Ever feel like you're stuck in the middle? Past the starting point, possibly on the verge of something amazing?
Autumn is my favorite season because of its mildness. Summer and winter (spring hardly exists in the South) are too extreme. I like the calm of fall. The anticipation of the holidays to come. The planning of whose house we'll have Thanksgiving at and how we'll secretly buy Christmas presents.
Right now, I'm in a metaphorical autumn season. Anticipating happy news like my nieces and nephews anticipate birthday parties. The trouble is, I've no guarantee of that happy news coming. Will the novel currently on editors' desks be published?

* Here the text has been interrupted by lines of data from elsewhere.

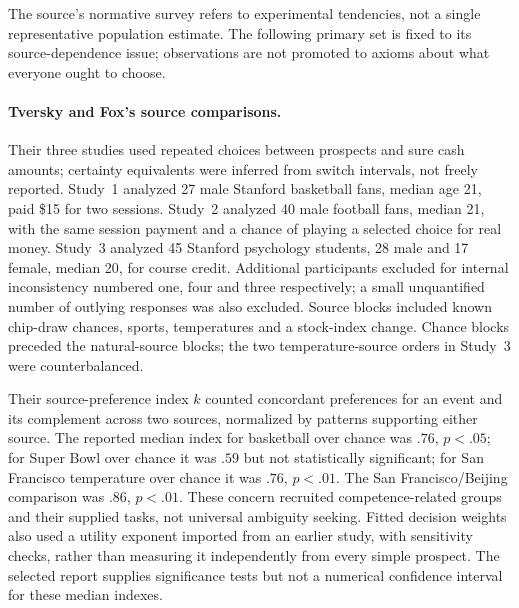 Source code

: The source's normative survey refers to experimental tendencies, not a
single representative population estimate. The following primary set
is fixed to its source-dependence issue; observations are not promoted
to axioms about what everyone ought to choose.

\paragraph{Tversky and Fox's source comparisons.}
Their three studies used repeated choices between prospects and sure
cash amounts; certainty equivalents were inferred from switch intervals,
not freely reported. Study~1 analyzed 27 male Stanford basketball fans,
median age 21, paid \$15 for two sessions. Study~2 analyzed 40 male
football fans, median 21, with the same session payment and a chance of
playing a selected choice for real money. Study~3 analyzed 45 Stanford
psychology students, 28 male and 17 female, median 20, for course credit.
Additional participants excluded for internal inconsistency numbered
one, four and three respectively; a small unquantified number of outlying
responses was also excluded. Source blocks included known chip-draw
chances, sports, temperatures and a stock-index change. Chance blocks
preceded the natural-source blocks; the two temperature-source orders
in Study~3 were counterbalanced.
\cite[pp.~272--274]{TverskyFox1995Weighing}

Their source-preference index \(k\) counted concordant preferences
for an event and its complement across two sources, normalized by
patterns supporting either source. The reported median index for
basketball over chance was \(.76\), \(p<.05\); for Super Bowl
over chance it was \(.59\) but not statistically significant;
for San Francisco temperature over chance it was \(.76\), \(p<.01\).
The San Francisco/Beijing comparison was \(.86\), \(p<.01\).
These concern recruited competence-related groups and their supplied
tasks, not universal ambiguity seeking. Fitted decision weights also
used a utility exponent imported from an earlier study, with sensitivity
checks, rather than measuring it independently from every simple
prospect. The selected report supplies significance tests but not a
numerical confidence interval for these median indexes.
\cite[pp.~274, 280--282]{TverskyFox1995Weighing}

I don't know. And that's unnerving. Ha!
There are a few folks who believe that success will come, and it wouldn't be fun to disappoint them.
But the Lord created the seasons, literal and otherwise. He understands my anticipation/nerves/impatience because He made me. He knew one day I'd have a "Every is messed up" kind of meltdown. And He knew how to encourage me by whispering through the Holy Spirit, "Hold on a little bit. I'm here, and I've got this."
He knows how to calm me to the point where I can remember He already knows what tomorrow holds.
Sure, I'm in an in-between stage. Working on a new project while I wonder what will happen to the former one. But this can be a fun season. I can trust Him and anticipate my "Christmas morning."
He is the greatest giver of gifts. He's the most generous grace-extender. He's the One who always listens. Who always cares. He's going to carry me over to the next season.
But not until I'm ready. Not until I'm where He wants me to be.
Are you in an in-between period? Have you just come out of one? Any advice (beyond stop checking your email for that email)?